Jenny, élève au collège Rousseau, estime qu’elle a eu en moyenne… un cours par jour. «C’est super démotivant, dit-elle. J’avoue, là, je ne fais plus beaucoup d’efforts.» Et cela alors que plusieurs écoles privées (Moser, Töpffer, Florimont, etc) sont fières d’avoir assuré à distance le même nombre de cours, exactement, qu’avant la crise.
Le grand mystère. Paola Marchesini, secrétaire générale du DIP, reconnaît des «éléments de fragilité». «Nous nous sommes mis à l’école en ligne en catastrophe, compte tenu du rythme de fermeture des écoles. C’était un défi énorme. Des enseignants ont bien réussi, d’autres pas. En très grande majorité, ils ont fait tout ce qu’ils pouvaient».
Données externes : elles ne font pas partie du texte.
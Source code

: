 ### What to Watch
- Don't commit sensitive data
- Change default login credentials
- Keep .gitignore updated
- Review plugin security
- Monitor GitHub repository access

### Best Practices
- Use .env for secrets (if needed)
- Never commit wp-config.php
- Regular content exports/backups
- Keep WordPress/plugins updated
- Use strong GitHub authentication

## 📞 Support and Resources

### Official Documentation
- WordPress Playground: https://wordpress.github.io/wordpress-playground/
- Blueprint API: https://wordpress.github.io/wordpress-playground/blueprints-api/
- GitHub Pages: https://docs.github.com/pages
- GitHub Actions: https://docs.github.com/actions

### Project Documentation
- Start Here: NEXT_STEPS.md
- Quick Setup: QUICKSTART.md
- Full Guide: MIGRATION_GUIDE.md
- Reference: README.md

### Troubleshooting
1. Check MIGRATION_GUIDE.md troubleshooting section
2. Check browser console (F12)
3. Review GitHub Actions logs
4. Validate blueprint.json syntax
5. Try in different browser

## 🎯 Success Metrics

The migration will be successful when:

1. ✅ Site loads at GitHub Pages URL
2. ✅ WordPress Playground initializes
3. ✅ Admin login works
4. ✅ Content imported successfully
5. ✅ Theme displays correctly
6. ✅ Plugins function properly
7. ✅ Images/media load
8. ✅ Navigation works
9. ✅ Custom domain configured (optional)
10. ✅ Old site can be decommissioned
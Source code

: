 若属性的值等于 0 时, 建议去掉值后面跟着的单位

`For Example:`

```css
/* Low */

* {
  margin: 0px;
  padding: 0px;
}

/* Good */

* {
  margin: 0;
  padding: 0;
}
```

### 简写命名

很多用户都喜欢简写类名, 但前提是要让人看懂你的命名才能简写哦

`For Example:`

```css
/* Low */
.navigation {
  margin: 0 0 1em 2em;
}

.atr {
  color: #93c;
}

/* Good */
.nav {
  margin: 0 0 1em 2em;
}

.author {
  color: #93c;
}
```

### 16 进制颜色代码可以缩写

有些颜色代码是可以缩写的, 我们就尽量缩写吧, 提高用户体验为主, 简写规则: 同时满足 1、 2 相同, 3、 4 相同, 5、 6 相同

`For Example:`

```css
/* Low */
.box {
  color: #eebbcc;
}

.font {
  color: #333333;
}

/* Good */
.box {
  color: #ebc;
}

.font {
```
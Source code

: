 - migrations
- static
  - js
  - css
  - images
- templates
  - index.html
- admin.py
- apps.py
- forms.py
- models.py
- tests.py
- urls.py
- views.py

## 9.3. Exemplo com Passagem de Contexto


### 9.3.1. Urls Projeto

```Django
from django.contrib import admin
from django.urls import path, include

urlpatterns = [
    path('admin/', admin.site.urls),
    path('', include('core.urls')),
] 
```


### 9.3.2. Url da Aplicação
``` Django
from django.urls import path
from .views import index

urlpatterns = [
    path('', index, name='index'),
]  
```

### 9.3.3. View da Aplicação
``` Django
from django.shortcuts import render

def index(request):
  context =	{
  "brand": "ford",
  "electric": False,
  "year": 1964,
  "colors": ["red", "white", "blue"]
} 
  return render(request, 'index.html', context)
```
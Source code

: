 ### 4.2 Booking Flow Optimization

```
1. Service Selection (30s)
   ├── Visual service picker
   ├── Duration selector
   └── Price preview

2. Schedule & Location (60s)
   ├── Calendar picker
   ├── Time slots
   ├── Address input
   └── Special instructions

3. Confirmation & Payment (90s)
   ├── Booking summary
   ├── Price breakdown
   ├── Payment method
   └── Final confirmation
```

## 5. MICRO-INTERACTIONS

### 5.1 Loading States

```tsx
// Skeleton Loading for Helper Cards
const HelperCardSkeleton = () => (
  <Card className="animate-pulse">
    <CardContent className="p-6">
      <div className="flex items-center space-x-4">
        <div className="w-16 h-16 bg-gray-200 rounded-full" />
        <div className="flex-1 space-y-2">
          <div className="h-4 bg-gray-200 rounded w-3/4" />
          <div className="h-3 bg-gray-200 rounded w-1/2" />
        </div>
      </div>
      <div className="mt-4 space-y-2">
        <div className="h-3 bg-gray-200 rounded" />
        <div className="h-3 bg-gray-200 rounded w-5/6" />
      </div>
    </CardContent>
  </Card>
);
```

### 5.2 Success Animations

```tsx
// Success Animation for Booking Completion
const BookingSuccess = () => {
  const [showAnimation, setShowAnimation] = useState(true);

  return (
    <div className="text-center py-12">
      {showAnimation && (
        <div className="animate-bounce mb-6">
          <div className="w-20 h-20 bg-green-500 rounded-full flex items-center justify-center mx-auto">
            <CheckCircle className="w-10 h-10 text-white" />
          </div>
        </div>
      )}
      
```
Pour elle, la priorité, c’est la rentrée du 24 août. «On peut imaginer que tout ne se fera pas en présentiel, au secondaire II en particulier, dit Paola Marchesini. Il faut tirer les leçons de ce qu’on vient de vivre, pour corriger les écarts entre enseignants et entre établissements dans leur maturité face au numérique. On est dans un vrai moment de bascule.»
Bascule ou pas, ne nous voilons pas la face. Une question turlupine les parents (qui sont d’ailleurs les oubliés de l’école à distance, les directeurs ayant rarement songé à leur écrire): qu’est-ce que les élèves ont réellement appris, en matière scolaire, durant ce confinement? Ce sera le grand mystère d’une année sans examen.